Its taken my confidence, it makes me think what is wrong with me, all I’ve ever done is try.

OP posts:
ImustLearn2Cook · 13/07/2022 10:40

@Mdus If he is still sexually intimate with you and acts like you and he are a couple then the way he spoke to you on the phone would not only hurt but be confusing.

He is not treating you right. You deserve better than that. He’s acting like a couple when it suits him and treating you like an ex partner who he dislikes when it suits him. He is not a good person. He is not someone you can trust or rely on.

IncompleteSenten · 13/07/2022 10:44

You're not important to him.

I'm not sure how much clearer he could have been.

I don't think he wants to be with you and I think you shouldn't want to be with someone who you aren't important to.

djdkdkddkek · 13/07/2022 10:45

your “boyfriend” said this to you?

SkeletonFight · 13/07/2022 10:50

Was your pregnancy planned or an accident? How long had you been with him before you had your child? I'm sorry but it sounds like he is not interested in a relationship with you other than as mother of his child and a bit of sex when he sees you to keep you sweet. If he was he wouldn't be 200 miles away. Please see this for what it is.
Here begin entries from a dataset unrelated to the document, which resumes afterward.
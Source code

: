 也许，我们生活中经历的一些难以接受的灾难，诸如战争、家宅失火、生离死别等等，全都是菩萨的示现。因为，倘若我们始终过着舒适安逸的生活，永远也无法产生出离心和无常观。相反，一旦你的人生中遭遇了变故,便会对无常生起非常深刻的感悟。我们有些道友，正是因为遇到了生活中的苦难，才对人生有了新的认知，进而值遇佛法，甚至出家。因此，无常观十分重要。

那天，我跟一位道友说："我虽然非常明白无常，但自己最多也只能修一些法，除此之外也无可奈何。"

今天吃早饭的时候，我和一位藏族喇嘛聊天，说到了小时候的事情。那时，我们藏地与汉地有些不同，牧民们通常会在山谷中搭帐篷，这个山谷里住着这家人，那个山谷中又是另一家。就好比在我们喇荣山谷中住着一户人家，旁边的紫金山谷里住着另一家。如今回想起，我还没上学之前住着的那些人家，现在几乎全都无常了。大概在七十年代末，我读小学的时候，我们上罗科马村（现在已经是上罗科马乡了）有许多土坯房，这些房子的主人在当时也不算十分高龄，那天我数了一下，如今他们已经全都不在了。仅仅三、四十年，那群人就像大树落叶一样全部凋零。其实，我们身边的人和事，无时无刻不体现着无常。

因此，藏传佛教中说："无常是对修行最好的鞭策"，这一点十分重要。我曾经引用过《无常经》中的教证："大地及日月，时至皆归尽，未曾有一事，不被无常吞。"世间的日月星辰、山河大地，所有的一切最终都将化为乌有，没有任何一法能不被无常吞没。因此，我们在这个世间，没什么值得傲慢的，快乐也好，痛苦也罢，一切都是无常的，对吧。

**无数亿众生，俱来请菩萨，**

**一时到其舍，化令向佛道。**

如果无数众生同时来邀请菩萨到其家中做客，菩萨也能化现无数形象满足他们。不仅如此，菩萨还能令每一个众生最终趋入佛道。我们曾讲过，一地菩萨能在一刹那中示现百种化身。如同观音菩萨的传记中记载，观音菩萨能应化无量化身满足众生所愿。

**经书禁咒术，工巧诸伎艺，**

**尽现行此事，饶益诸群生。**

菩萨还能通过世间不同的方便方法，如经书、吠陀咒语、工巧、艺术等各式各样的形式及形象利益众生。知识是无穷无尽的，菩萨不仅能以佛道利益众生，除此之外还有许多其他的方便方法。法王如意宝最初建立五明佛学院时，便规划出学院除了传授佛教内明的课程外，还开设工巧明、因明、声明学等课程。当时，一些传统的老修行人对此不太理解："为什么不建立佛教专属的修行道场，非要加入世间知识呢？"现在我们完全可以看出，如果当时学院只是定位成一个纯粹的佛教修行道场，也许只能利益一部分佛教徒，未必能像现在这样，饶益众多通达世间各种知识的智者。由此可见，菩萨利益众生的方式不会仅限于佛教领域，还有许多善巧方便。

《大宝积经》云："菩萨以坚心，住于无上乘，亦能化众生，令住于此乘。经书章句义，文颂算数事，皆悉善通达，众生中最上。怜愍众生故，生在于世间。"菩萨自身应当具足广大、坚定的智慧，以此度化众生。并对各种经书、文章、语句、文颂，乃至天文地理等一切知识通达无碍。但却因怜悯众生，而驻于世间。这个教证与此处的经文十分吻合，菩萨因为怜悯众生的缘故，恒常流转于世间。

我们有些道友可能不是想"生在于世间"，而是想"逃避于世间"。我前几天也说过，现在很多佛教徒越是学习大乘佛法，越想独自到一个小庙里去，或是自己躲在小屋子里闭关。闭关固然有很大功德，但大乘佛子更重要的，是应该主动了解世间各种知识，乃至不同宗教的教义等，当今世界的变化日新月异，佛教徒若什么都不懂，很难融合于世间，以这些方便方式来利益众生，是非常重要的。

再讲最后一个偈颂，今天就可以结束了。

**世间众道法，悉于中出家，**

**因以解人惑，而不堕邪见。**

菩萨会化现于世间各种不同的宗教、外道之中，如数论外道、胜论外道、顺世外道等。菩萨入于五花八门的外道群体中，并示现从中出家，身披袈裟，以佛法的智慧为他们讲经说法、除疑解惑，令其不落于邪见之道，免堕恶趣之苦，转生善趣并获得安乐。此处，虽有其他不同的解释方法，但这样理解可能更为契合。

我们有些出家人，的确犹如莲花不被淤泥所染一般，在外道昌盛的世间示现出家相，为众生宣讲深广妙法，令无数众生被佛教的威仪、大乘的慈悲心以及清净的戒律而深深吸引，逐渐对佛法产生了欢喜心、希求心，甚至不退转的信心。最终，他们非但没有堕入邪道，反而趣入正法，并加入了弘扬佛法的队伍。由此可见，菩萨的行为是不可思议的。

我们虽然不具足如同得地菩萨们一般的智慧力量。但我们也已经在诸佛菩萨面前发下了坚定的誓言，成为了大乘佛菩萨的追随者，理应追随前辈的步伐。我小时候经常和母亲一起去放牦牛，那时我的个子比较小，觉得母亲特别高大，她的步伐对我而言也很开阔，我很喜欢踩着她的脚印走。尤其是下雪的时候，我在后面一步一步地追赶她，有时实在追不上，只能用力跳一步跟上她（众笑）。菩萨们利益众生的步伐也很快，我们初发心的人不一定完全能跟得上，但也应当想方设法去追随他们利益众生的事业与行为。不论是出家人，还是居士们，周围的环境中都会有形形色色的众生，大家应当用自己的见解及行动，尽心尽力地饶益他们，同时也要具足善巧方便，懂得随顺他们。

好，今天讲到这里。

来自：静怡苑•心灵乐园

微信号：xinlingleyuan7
D0lphine · 13/07/2022 10:52

Sorry but he sounds like a shit partner. End it and focus on your child.

Johnnysgirl · 13/07/2022 10:54

Mdus · 13/07/2022 10:00

No he was planning on moving here. And we have been trying to have a relationship. I thought we were doing well. I’ve always prioritised their relationship. He’s done things in the past where I told him I felt I was unimportant to him. For him to say this has kind of stopped me in my tracks and really really hurt me

Your child is a toddler and he still hasn't moved. He's not going to. But then you haven't moved closer to him either 🤦‍♀️
You say you drop your child off at his place to stay, but you don't stay yourself.
Why are you still kidding yourself you're in a relationship?

Johnnysgirl · 13/07/2022 10:57

We did split up and he had a lot going on his life so us as a couple took the back burner.
Confused
So you're perfectly aware you're not a couple? This is very confusing, tbh.